Among the entries that follow, how many lines contain the string "modernos"? Answer with that number only.

─── Data for review

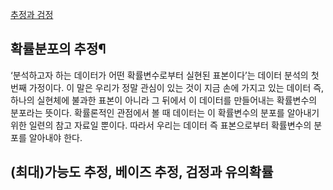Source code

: [추정과 검정](https://datascienceschool.net/02%20mathematics/09.00%209%EC%9E%A5%20%EC%B6%94%EC%A0%95%EA%B3%BC%20%EA%B2%80%EC%A0%95.html)

## 확률분포의 추정¶
‘분석하고자 하는 데이터가 어떤 확률변수로부터 실현된 표본이다’는 데이터 분석의 첫 번째 가정이다. 이 말은 우리가 정말 관심이 있는 것이 지금 손에 가지고 있는 데이터 즉, 하나의 실현체에 불과한 표본이 아니라 그 뒤에서 이 데이터를 만들어내는 확률변수의 분포라는 뜻이다. 확률론적인 관점에서 볼 때 데이터는 이 확률변수의 분포를 알아내기 위한 일련의 참고 자료일 뿐이다. 따라서 우리는 데이터 즉 표본으로부터 확률변수의 분포를 알아내야 한다.

## (최대)가능도 추정, 베이즈 추정, 검정과 유의확률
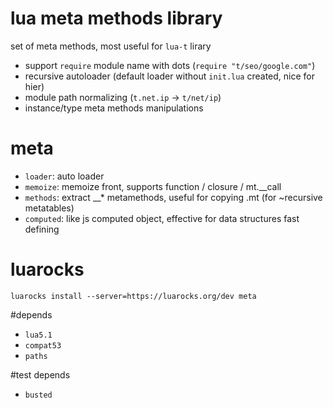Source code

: # lua meta methods library
set of meta methods, most useful for `lua-t` lirary
- support `require` module name with dots (`require "t/seo/google.com"`)
- recursive autoloader (default loader without `init.lua` created, nice for hier)
- module path normalizing (`t.net.ip` -> `t/net/ip`)
- instance/type meta methods manipulations

# meta
- `loader`: auto loader
- `memoize`: memoize front, supports function / closure / mt.__call
- `methods`: extract __* metamethods, useful for copying .mt (for ~recursive metatables)
- `computed`: like js computed object, effective for data structures fast defining

# luarocks
`luarocks install --server=https://luarocks.org/dev meta`

#depends
- `lua5.1`
- `compat53`
- `paths`

#test depends
- `busted`

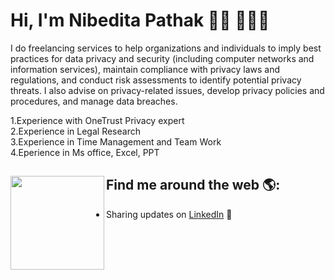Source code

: # Hi, I'm Nibedita Pathak 👋🏾 👩🏾‍💻

I do  freelancing services to help organizations and individuals to imply best practices for data privacy and security (including computer networks and information services), maintain compliance with privacy laws and regulations, and conduct risk assessments to identify potential privacy threats. I also advise on privacy-related issues, develop privacy policies and procedures, and manage data breaches.

1.Experience with OneTrust Privacy expert <br> 
2.Experience in Legal Research <br> 
3.Experience in Time Management and Team Work <br> 
4.Eperience in Ms office, Excel, PPT <br> 

## Find me around the web 🌎:<img align="left" width="150" height="150" src="https://i.imgur.com/yYrCMpM.gif"></a>
- Sharing updates on <a href="https://www.linkedin.com/in/nibedita-pathak-8b46b81a7/">LinkedIn</a> 💼
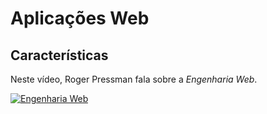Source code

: # Aplicações Web

## Características

Neste vídeo, Roger Pressman fala sobre a *Engenharia Web*.

[![Engenharia Web](https://img.youtube.com/vi/Spl2aOVzhGA/0.jpg)](https://www.youtube.com/watch?v=Spl2aOVzhGA)
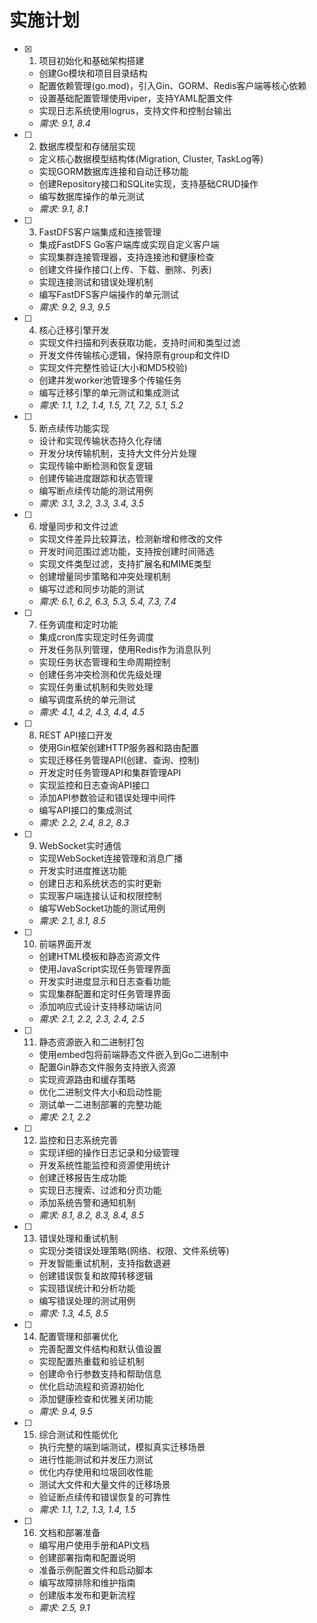 # 实施计划

- [x] 1. 项目初始化和基础架构搭建



  - 创建Go模块和项目目录结构
  - 配置依赖管理(go.mod)，引入Gin、GORM、Redis客户端等核心依赖
  - 设置基础配置管理使用viper，支持YAML配置文件
  - 实现日志系统使用logrus，支持文件和控制台输出
  - _需求: 9.1, 8.4_

- [ ] 2. 数据库模型和存储层实现
  - 定义核心数据模型结构体(Migration, Cluster, TaskLog等)
  - 实现GORM数据库连接和自动迁移功能
  - 创建Repository接口和SQLite实现，支持基础CRUD操作
  - 编写数据库操作的单元测试
  - _需求: 9.1, 8.1_

- [ ] 3. FastDFS客户端集成和连接管理
  - 集成FastDFS Go客户端库或实现自定义客户端
  - 实现集群连接管理器，支持连接池和健康检查
  - 创建文件操作接口(上传、下载、删除、列表)
  - 实现连接测试和错误处理机制
  - 编写FastDFS客户端操作的单元测试
  - _需求: 9.2, 9.3, 9.5_

- [ ] 4. 核心迁移引擎开发
  - 实现文件扫描和列表获取功能，支持时间和类型过滤
  - 开发文件传输核心逻辑，保持原有group和文件ID
  - 实现文件完整性验证(大小和MD5校验)
  - 创建并发worker池管理多个传输任务
  - 编写迁移引擎的单元测试和集成测试
  - _需求: 1.1, 1.2, 1.4, 1.5, 7.1, 7.2, 5.1, 5.2_

- [ ] 5. 断点续传功能实现
  - 设计和实现传输状态持久化存储
  - 开发分块传输机制，支持大文件分片处理
  - 实现传输中断检测和恢复逻辑
  - 创建传输进度跟踪和状态管理
  - 编写断点续传功能的测试用例
  - _需求: 3.1, 3.2, 3.3, 3.4, 3.5_

- [ ] 6. 增量同步和文件过滤
  - 实现文件差异比较算法，检测新增和修改的文件
  - 开发时间范围过滤功能，支持按创建时间筛选
  - 实现文件类型过滤，支持扩展名和MIME类型
  - 创建增量同步策略和冲突处理机制
  - 编写过滤和同步功能的测试
  - _需求: 6.1, 6.2, 6.3, 5.3, 5.4, 7.3, 7.4_

- [ ] 7. 任务调度和定时功能
  - 集成cron库实现定时任务调度
  - 开发任务队列管理，使用Redis作为消息队列
  - 实现任务状态管理和生命周期控制
  - 创建任务冲突检测和优先级处理
  - 实现任务重试机制和失败处理
  - 编写调度系统的单元测试
  - _需求: 4.1, 4.2, 4.3, 4.4, 4.5_

- [ ] 8. REST API接口开发
  - 使用Gin框架创建HTTP服务器和路由配置
  - 实现迁移任务管理API(创建、查询、控制)
  - 开发定时任务管理API和集群管理API
  - 实现监控和日志查询API接口
  - 添加API参数验证和错误处理中间件
  - 编写API接口的集成测试
  - _需求: 2.2, 2.4, 8.2, 8.3_

- [ ] 9. WebSocket实时通信
  - 实现WebSocket连接管理和消息广播
  - 开发实时进度推送功能
  - 创建日志和系统状态的实时更新
  - 实现客户端连接认证和权限控制
  - 编写WebSocket功能的测试用例
  - _需求: 2.1, 8.1, 8.5_

- [ ] 10. 前端界面开发
  - 创建HTML模板和静态资源文件
  - 使用JavaScript实现任务管理界面
  - 开发实时进度显示和日志查看功能
  - 实现集群配置和定时任务管理界面
  - 添加响应式设计支持移动端访问
  - _需求: 2.1, 2.2, 2.3, 2.4, 2.5_

- [ ] 11. 静态资源嵌入和二进制打包
  - 使用embed包将前端静态文件嵌入到Go二进制中
  - 配置Gin静态文件服务支持嵌入资源
  - 实现资源路由和缓存策略
  - 优化二进制文件大小和启动性能
  - 测试单一二进制部署的完整功能
  - _需求: 2.1, 2.2_

- [ ] 12. 监控和日志系统完善
  - 实现详细的操作日志记录和分级管理
  - 开发系统性能监控和资源使用统计
  - 创建迁移报告生成功能
  - 实现日志搜索、过滤和分页功能
  - 添加系统告警和通知机制
  - _需求: 8.1, 8.2, 8.3, 8.4, 8.5_

- [ ] 13. 错误处理和重试机制
  - 实现分类错误处理策略(网络、权限、文件系统等)
  - 开发智能重试机制，支持指数退避
  - 创建错误恢复和故障转移逻辑
  - 实现错误统计和分析功能
  - 编写错误处理的测试用例
  - _需求: 1.3, 4.5, 8.5_

- [ ] 14. 配置管理和部署优化
  - 完善配置文件结构和默认值设置
  - 实现配置热重载和验证机制
  - 创建命令行参数支持和帮助信息
  - 优化启动流程和资源初始化
  - 添加健康检查和优雅关闭功能
  - _需求: 9.4, 9.5_

- [ ] 15. 综合测试和性能优化
  - 执行完整的端到端测试，模拟真实迁移场景
  - 进行性能测试和并发压力测试
  - 优化内存使用和垃圾回收性能
  - 测试大文件和大量文件的迁移场景
  - 验证断点续传和错误恢复的可靠性
  - _需求: 1.1, 1.2, 1.3, 1.4, 1.5_

- [ ] 16. 文档和部署准备
  - 编写用户使用手册和API文档
  - 创建部署指南和配置说明
  - 准备示例配置文件和启动脚本
  - 编写故障排除和维护指南
  - 创建版本发布和更新流程
  - _需求: 2.5, 9.1_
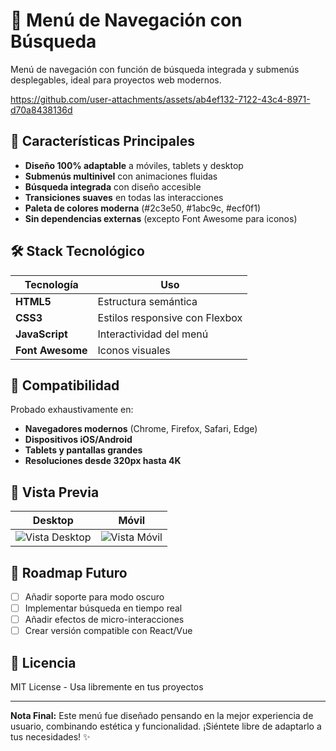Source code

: # 🍔 Menú de Navegación con Búsqueda
Menú de navegación  con función de búsqueda integrada y submenús desplegables, ideal para proyectos web modernos.


https://github.com/user-attachments/assets/ab4ef132-7122-43c4-8971-d70a8438136d




## 🌟 Características Principales

- **Diseño 100% adaptable** a móviles, tablets y desktop
- **Submenús multinivel** con animaciones fluidas
- **Búsqueda integrada** con diseño accesible
- **Transiciones suaves** en todas las interacciones
- **Paleta de colores moderna** (#2c3e50, #1abc9c, #ecf0f1)
- **Sin dependencias externas** (excepto Font Awesome para iconos)

## 🛠 Stack Tecnológico

| Tecnología | Uso |
|------------|------|
| **HTML5** | Estructura semántica |
| **CSS3** | Estilos responsive con Flexbox |
| **JavaScript** | Interactividad del menú |
| **Font Awesome** | Iconos visuales |

## 📱 Compatibilidad

Probado exhaustivamente en:

- **Navegadores modernos** (Chrome, Firefox, Safari, Edge)
- **Dispositivos iOS/Android**
- **Tablets y pantallas grandes**
- **Resoluciones desde 320px hasta 4K**

## 🎨 Vista Previa

| Desktop | Móvil |
|---------|-------|
| ![Vista Desktop](https://via.placeholder.com/400x300/2c3e50/ecf0f1?text=Desktop+View) | ![Vista Móvil](https://via.placeholder.com/200x300/2c3e50/ecf0f1?text=Mobile+View) |

## 🔮 Roadmap Futuro

- [ ] Añadir soporte para modo oscuro
- [ ] Implementar búsqueda en tiempo real
- [ ] Añadir efectos de micro-interacciones
- [ ] Crear versión compatible con React/Vue

## 📄 Licencia

MIT License - Usa libremente en tus proyectos

---

**Nota Final:** Este menú fue diseñado pensando en la mejor experiencia de usuario, combinando estética y funcionalidad. ¡Siéntete libre de adaptarlo a tus necesidades! ✨

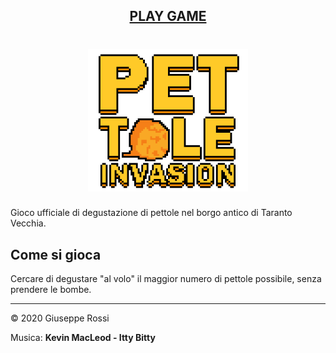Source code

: <div align="center">

## [**PLAY GAME**](https://kutt.it/pettolegame)

# [![icona](logo.png)](https://kutt.it/pettolegame)

</div>

Gioco ufficiale di degustazione di pettole nel borgo antico di Taranto Vecchia.



## Come si gioca

Cercare di degustare "al volo" il maggior numero di pettole possibile, senza prendere le bombe.

***

&copy; 2020 Giuseppe Rossi

Musica: **Kevin MacLeod - Itty Bitty**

──────

--- Solution to this task ---
2